WWW: Weekend Wrental Wreviews 5

My Weekend Wrental Wreviews features some outstanding movies this week, and some less so. Here's the fifth edition of WWW:

1) Idlewild:
I loved this movie. Outkast was outstanding. Part Moulin Rouge, part 8 Mile and part Shakespeare, the film is a unique entity that proves the hip hop duo capable of both acting as well as multiple musical styles. Two childhood friends in the prohibition-era South grow up to lead very different lives. One is the shy, quiet son of a mortician who dreams of being a pianist, his talent confined to a coffin-like attic and a local club. The other is more of a hustler, and a family man overwhelmed by the responsibilities he tries to avoid at home, finding haven in that same club. Terrance Howard shines and surprises as an ambitious rising gangster who menaces the lives of both. Idlewild offered comedy, drama, and unique musical numbers in a tale about how the lives and deaths of the people around us shape and influence our own.

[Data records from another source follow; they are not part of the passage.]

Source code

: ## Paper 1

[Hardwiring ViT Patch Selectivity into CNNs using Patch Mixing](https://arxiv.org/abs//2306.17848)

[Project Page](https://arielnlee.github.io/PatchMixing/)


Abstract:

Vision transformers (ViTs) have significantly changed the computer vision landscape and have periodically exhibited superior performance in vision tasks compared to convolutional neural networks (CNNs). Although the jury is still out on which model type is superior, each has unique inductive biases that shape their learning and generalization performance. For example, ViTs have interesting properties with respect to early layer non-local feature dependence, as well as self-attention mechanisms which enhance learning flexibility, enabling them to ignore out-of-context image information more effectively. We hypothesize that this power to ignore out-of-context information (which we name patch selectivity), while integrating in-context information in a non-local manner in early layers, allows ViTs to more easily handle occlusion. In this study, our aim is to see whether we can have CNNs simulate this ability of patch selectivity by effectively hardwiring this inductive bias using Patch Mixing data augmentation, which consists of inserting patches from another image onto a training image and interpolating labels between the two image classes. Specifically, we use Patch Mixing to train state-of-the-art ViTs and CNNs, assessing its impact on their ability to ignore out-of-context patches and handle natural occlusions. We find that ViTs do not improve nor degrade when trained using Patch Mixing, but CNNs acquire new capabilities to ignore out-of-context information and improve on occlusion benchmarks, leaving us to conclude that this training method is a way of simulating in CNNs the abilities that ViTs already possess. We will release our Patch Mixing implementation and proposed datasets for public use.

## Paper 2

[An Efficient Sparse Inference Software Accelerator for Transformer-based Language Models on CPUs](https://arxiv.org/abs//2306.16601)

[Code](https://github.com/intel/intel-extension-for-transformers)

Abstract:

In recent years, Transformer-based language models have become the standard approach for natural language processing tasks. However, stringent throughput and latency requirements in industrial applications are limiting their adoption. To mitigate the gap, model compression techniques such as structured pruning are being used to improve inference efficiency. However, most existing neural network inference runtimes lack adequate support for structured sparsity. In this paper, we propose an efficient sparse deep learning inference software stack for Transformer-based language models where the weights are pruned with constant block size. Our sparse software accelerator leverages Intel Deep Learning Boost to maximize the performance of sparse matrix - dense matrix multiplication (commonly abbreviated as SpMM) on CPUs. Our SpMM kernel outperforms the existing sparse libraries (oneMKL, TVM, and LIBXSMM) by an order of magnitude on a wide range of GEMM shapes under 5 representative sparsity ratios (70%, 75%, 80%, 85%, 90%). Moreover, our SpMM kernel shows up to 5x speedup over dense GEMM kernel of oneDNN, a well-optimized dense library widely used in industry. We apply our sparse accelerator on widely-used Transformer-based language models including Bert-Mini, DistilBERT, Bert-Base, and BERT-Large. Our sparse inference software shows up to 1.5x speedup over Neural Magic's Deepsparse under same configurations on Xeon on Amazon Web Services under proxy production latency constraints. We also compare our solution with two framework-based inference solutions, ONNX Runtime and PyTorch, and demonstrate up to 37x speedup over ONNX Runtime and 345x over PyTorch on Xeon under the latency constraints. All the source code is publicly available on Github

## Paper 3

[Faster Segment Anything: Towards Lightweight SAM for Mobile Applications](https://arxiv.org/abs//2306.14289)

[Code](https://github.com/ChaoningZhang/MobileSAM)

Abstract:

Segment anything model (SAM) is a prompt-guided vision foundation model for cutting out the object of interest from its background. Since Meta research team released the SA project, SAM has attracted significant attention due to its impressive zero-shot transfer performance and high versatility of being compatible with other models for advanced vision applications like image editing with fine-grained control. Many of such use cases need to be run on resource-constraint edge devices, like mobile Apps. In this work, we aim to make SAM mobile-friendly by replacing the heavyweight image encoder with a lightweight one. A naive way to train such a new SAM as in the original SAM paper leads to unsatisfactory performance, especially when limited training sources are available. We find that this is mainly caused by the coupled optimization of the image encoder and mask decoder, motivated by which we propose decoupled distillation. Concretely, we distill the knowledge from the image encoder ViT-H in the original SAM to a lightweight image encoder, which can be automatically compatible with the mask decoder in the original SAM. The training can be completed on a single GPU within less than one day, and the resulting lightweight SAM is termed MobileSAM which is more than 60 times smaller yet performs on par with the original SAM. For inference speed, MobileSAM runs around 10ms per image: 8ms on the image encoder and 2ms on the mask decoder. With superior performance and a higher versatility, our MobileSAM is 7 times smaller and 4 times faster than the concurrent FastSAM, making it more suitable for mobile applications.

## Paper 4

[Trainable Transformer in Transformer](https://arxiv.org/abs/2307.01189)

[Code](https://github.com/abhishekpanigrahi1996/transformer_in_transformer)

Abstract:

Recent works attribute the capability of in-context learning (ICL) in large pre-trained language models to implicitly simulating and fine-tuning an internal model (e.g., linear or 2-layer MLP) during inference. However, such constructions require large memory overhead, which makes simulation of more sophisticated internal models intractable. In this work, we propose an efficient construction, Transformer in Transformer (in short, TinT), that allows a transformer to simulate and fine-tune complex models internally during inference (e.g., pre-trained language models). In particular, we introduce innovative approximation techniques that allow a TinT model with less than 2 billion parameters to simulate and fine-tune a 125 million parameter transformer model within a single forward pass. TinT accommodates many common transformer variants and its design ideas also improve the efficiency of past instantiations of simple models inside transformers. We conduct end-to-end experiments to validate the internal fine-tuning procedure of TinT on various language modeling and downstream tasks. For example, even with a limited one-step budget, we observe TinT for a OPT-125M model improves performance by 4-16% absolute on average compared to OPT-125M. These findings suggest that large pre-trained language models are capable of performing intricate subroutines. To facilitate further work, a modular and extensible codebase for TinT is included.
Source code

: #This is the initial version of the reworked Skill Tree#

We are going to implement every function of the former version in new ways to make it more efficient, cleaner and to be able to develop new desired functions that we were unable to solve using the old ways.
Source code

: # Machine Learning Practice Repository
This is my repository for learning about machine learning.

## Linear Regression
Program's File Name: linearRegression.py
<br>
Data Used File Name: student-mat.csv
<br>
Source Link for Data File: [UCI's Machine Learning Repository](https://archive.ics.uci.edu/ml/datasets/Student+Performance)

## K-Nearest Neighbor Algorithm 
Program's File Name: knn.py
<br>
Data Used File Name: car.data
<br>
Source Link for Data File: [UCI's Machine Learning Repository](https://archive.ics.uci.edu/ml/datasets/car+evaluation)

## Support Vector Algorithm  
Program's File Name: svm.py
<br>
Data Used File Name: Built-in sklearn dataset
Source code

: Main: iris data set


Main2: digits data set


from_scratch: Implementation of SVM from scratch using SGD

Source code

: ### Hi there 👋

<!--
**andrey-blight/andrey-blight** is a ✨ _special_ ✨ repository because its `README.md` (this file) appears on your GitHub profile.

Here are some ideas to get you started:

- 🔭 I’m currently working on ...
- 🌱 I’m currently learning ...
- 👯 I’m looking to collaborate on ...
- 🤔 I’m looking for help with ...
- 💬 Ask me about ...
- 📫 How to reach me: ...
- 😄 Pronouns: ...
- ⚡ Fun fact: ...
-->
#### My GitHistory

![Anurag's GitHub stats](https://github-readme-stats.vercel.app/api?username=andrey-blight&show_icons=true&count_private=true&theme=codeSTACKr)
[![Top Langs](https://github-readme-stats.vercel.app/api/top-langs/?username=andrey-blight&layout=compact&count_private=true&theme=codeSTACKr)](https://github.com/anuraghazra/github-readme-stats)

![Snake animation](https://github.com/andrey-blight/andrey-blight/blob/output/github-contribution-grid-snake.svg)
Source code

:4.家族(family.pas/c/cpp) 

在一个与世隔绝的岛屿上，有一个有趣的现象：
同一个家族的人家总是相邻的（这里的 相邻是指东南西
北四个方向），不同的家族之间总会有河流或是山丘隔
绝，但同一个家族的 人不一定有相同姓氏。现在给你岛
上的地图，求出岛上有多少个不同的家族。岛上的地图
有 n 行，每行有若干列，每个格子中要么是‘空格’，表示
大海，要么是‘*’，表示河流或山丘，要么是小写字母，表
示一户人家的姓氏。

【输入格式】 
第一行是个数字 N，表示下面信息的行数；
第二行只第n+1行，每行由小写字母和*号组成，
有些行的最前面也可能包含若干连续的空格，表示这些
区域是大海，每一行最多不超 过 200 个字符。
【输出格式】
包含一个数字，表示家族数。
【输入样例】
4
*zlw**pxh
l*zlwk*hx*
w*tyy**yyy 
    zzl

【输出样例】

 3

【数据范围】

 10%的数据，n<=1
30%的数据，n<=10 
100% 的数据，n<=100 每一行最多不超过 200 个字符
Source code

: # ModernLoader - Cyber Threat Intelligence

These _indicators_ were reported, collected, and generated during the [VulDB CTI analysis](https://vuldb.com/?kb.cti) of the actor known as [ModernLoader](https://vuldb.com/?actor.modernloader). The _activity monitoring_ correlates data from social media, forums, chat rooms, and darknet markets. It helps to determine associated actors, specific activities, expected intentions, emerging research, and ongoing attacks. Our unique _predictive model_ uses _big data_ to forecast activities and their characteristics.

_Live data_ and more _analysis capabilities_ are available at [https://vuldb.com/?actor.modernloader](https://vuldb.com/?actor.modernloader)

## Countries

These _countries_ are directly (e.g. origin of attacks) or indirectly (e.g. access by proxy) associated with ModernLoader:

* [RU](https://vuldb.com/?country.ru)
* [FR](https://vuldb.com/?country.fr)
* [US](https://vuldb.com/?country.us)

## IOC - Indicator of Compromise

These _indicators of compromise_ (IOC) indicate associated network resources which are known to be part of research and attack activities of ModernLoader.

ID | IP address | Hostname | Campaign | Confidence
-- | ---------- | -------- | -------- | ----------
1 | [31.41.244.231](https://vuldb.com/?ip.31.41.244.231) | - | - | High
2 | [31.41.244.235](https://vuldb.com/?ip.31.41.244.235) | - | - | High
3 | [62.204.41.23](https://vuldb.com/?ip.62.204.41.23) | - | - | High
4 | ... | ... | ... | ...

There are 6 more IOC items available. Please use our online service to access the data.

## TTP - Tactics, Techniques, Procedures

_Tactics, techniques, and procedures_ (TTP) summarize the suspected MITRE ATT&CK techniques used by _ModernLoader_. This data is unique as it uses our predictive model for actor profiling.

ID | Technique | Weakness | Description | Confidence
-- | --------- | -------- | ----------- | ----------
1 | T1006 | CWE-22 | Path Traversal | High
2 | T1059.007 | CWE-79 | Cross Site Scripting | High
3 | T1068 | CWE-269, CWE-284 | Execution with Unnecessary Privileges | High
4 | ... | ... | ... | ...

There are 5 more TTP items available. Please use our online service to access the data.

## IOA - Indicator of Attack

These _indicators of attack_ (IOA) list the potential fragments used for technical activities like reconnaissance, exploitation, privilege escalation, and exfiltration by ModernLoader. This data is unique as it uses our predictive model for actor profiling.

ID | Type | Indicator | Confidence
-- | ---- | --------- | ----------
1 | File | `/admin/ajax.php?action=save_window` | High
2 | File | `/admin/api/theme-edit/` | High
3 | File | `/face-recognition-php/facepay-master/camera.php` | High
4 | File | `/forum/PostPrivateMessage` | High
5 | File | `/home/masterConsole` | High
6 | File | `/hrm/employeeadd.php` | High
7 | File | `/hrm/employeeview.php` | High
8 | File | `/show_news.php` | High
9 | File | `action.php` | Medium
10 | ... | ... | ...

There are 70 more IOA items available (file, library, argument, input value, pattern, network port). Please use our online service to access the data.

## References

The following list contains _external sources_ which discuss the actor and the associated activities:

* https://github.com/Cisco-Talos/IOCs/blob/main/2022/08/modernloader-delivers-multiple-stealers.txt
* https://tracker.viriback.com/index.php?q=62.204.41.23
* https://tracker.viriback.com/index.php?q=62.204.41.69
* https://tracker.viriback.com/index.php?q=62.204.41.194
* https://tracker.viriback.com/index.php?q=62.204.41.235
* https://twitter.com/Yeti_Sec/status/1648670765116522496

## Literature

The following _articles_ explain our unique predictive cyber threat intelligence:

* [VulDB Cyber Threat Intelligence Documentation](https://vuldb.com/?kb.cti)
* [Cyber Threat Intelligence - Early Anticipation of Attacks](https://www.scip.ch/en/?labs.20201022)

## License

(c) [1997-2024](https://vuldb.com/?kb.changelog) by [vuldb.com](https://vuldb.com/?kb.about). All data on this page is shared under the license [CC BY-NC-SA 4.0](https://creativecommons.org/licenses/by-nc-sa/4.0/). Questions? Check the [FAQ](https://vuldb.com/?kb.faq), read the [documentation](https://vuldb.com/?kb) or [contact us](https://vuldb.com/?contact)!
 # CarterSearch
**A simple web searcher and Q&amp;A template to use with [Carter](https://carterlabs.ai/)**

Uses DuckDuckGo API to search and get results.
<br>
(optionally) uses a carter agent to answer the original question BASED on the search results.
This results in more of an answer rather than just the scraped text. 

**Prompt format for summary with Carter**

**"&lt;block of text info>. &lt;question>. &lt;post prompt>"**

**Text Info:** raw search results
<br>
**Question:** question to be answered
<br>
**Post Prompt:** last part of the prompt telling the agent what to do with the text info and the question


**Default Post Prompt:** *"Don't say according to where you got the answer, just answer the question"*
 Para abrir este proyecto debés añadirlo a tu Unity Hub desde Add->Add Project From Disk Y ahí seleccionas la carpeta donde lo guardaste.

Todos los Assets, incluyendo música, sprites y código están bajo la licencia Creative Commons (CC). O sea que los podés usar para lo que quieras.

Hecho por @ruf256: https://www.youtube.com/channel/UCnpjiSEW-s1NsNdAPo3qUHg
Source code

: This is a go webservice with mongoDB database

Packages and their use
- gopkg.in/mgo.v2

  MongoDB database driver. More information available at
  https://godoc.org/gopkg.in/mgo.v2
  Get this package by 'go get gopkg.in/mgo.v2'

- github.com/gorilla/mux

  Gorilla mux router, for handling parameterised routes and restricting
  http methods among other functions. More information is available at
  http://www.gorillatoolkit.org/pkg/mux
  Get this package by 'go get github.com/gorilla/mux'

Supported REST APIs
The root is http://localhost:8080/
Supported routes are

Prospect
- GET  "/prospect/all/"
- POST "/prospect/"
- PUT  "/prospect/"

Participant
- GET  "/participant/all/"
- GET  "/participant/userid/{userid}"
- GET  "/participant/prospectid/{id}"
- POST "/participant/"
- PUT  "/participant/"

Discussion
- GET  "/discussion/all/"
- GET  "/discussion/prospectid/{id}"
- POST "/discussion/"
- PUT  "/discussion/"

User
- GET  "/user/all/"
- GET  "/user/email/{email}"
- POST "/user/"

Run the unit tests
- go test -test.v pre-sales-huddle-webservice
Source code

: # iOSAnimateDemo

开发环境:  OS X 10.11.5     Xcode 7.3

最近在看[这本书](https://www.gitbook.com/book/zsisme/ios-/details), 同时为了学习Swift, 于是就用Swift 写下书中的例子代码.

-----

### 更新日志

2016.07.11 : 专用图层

2) The Day the Earth Stood Still:
After well over 50 years, you would think a remake of a science fiction classic would be a good idea, if only to update the special effects. Indeed, the updated robot Gort is pretty cool, but we don't get enough of him and, in the film's climax, the threat he offers is not in a form one would expect, but probably one that was easier to animate, as were the glowing spheres that replaced the ‘50s flying saucer. Where the film really suffers is in the story, a halfhearted environmental message about saving the Earth from the damage we pose as a species. The concept is fine, but the execution is dull, with blame lying at the feet of the wooden performance of Keanu Reeves. I don't know who thought it would be a good idea to include a scene of him speaking stilted, likely mispronounced Chinese, but it was hilarious. A lot of moments and lines are unintentionally funny, and the motivation of a character to change sides is an unfortunately weak switch-flipping moment that isn't very believable. The film needed a better arc for this character, not a sudden “my bad”. I wouldn't say I didn't like the movie or wasn't entertained, but the flaws took a lot away and I mourn the potential of what the film could have been.

3) Twilight:
The target audience is teenage girls, which may be why I felt this vampire tale was a bit watered-down. I certainly wasn't expecting True Blood, but I was hoping for Buffy, so something felt lacking. Twilight is the story of a high school girl who moves in with her father in a foggy town, and soon learns that some of her classmates are vampires who have made a conscious effort not to prey on humans as they try to coexist peacefully. She falls in love with one, and there was definite chemistry between the two romantic leads. I did like some of the film's conceits about vampires and why they stay out of the sunlight, although the depiction of this in the movie wasn't very convincing. I also like some of the varying traits and abilities of the vampires, though the differences weren't fully explained. Why do some get speed while others get strength or clairvoyance? The inevitable threat of vampires who do hunt humans also feels tacked on at the end, despite one or two incidents or minor characters being attacked before our protagonists encounter the bad guys. The clash, which occurs following a cool and enjoyable softball sequence that reminded of some of the games the X-Men have played in their downtime, is fine but it's resolved too quickly. Ultimately, the film feels like exactly what it is, the first chapter of a planned trilogy. Characters are introduced and potential plots are set up, but the payoff is clearly being saved for future chapters. As a vampire story, it could have had more blood and action. As a high school story, it would be mediocre without the vampire elements. I liked the movie, but it didn't live up to all the hype. Maybe the books are better, and this was just an abridged version touching on all the highlights. I hope, following the laws of trilogies, the next installment is a lot more epic.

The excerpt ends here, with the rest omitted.